Table 21 Table Types
# | Table Type | Description |
---|---|---|
1 | Hash table | Lookup key is n-tuple based. Typically, the lookup key is hashed to produce a signature that is used to identify a bucket of entries where the lookup key is searched next. The signature associated with the lookup key of each input packet is either read from the packet descriptor (pre-computed signature) or computed at table lookup time. The table lookup, add entry and delete entry operations, as well as any other pipeline block that pre-computes the signature all have to use the same hashing algorithm to generate the signature. Typically used to implement flow classification tables, ARP caches, routing table for tunnelling protocols, etc. |
2 | Longest Prefix Match (LPM) | Lookup key is the IP address. Each table entries has an associated IP prefix (IP and depth). The table lookup operation selects the IP prefix that is matched by the lookup key; in case of multiple matches, the entry with the longest prefix depth wins. Typically used to implement IP routing tables. |
3 | Access Control List (ACLs) | Lookup key is 7-tuple of two VLAN/MPLS labels, IP destination address, IP source addresses, L4 protocol, L4 destination port, L4 source port. Each table entry has an associated ACL and priority. The ACL contains bit masks for the VLAN/MPLS labels, IP prefix for IP destination address, IP prefix for IP source addresses, L4 protocol and bitmask, L4 destination port and bit mask, L4 source port and bit mask. The table lookup operation selects the ACL that is matched by the lookup key; in case of multiple matches, the entry with the highest priority wins. Typically used to implement rule databases for firewalls, etc. |
4 | Pattern matching search | Lookup key is the packet payload. Table is a database of patterns, with each pattern having a priority assigned. The table lookup operation selects the patterns that is matched by the input packet; in case of multiple matches, the matching pattern with the highest priority wins. |
5 | Array | Lookup key is the table entry index itself. |
Each table is required to implement an abstract interface that defines the initialization and run-time operation of the table. The table abstract interface is described in Table 29.

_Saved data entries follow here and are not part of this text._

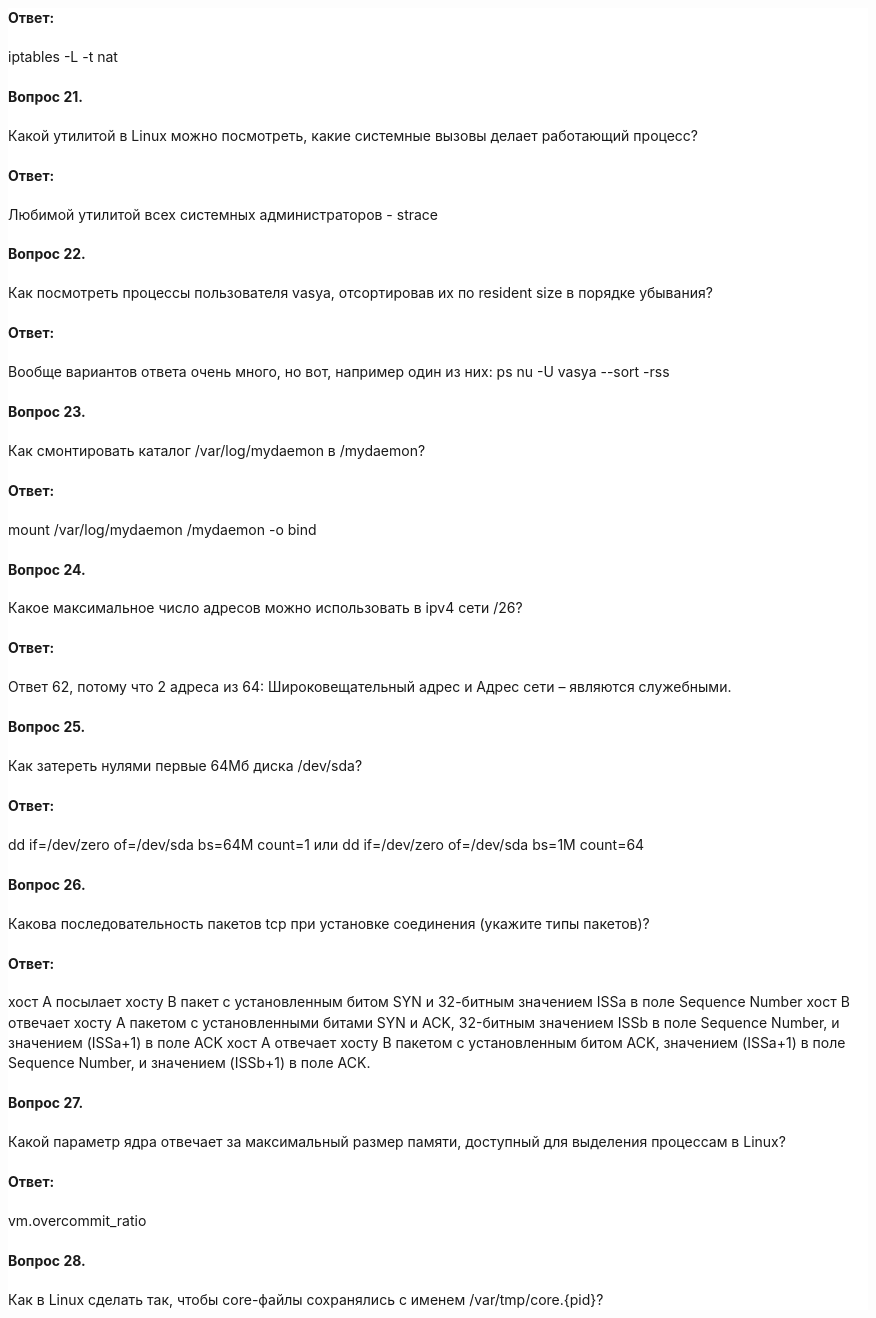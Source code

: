#### Ответ:
iptables -L -t nat   

#### Вопрос 21.
Какой утилитой в Linux можно посмотреть, какие системные вызовы делает работающий процесс?

#### Ответ:
Любимой утилитой всех системных администраторов - strace   

#### Вопрос 22.
Как посмотреть процессы пользователя vasya, отсортировав их по resident size в порядке убывания?

#### Ответ:
Вообще вариантов ответа очень много, но вот, например один из них: ps nu -U vasya --sort -rss   

#### Вопрос 23.
Как смонтировать каталог /var/log/mydaemon в /mydaemon?

#### Ответ:
mount /var/log/mydaemon /mydaemon -o bind   

#### Вопрос 24.
Какое максимальное число адресов можно использовать в ipv4 сети /26?

#### Ответ:
Ответ 62, потому что 2 адреса из 64: Широковещательный адрес и Адрес сети – являются служебными.

#### Вопрос 25.
Как затереть нулями первые 64Мб диска /dev/sda?

#### Ответ:
dd if=/dev/zero of=/dev/sda bs=64M count=1 или dd if=/dev/zero of=/dev/sda bs=1M count=64

#### Вопрос 26.
Какова последовательность пакетов tcp при установке соединения (укажите типы пакетов)?
 
#### Ответ: 
хост A посылает хосту B пакет с установленным битом SYN и 32-битным значением ISSa в поле Sequence Number
хост B отвечает хосту A пакетом с установленными битами SYN и ACK, 32-битным значением ISSb в поле Sequence Number, и значением (ISSa+1) в поле ACK
хост A отвечает хосту B пакетом с установленным битом ACK, значением (ISSa+1) в поле Sequence Number, и значением (ISSb+1) в поле ACK.

#### Вопрос 27.
Какой параметр ядра отвечает за максимальный размер памяти, доступный для выделения процессам в Linux? 

#### Ответ:
vm.overcommit_ratio   

#### Вопрос 28.
Как в Linux сделать так, чтобы core-файлы сохранялись c именем /var/tmp/core.{pid}?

Table 29 Table Abstract Interface
# | Table operation | Description |
---|---|---|
1 | Create | Create the low-level data structures of the lookup table. Can internally allocate memory. |
2 | Free | Free up all the resources used by the lookup table. |
3 | Add entry | Add new entry to the lookup table. |
4 | Delete entry | Delete specific entry from the lookup table. |
5 | Lookup | Look up a burst of input packets and return a bit mask specifying the result of the lookup operation for each packet: a set bit signifies lookup hit for the corresponding packet, while a cleared bit a lookup miss. For each lookup hit packet, the lookup operation also returns a pointer to the table entry that was hit, which contains the actions to be applied on the packet and any associated metadata. For each lookup miss packet, the actions to be applied on the packet and any associated metadata are specified by the default table entry preconfigured for lookup miss. |
Hash tables are important because the key lookup operation is optimized for speed: instead of having to linearly search the lookup key through all the keys in the table, the search is limited to only the keys stored in a single table bucket.
Associative Arrays
An associative array is a function that can be specified as a set of (key, value) pairs, with each key from the possible set of input keys present at most once. For a given associative array, the possible operations are:
The matching criterion used to compare the input key against the keys in the associative array is exact match, as the key size (number of bytes) and the key value (array of bytes) have to match exactly for the two keys under comparison.
Hash Function
A hash function deterministically maps data of variable length (key) to data of fixed size (hash value or key signature). Typically, the size of the key is bigger than the size of the key signature. The hash function basically compresses a long key into a short signature. Several keys can share the same signature (collisions).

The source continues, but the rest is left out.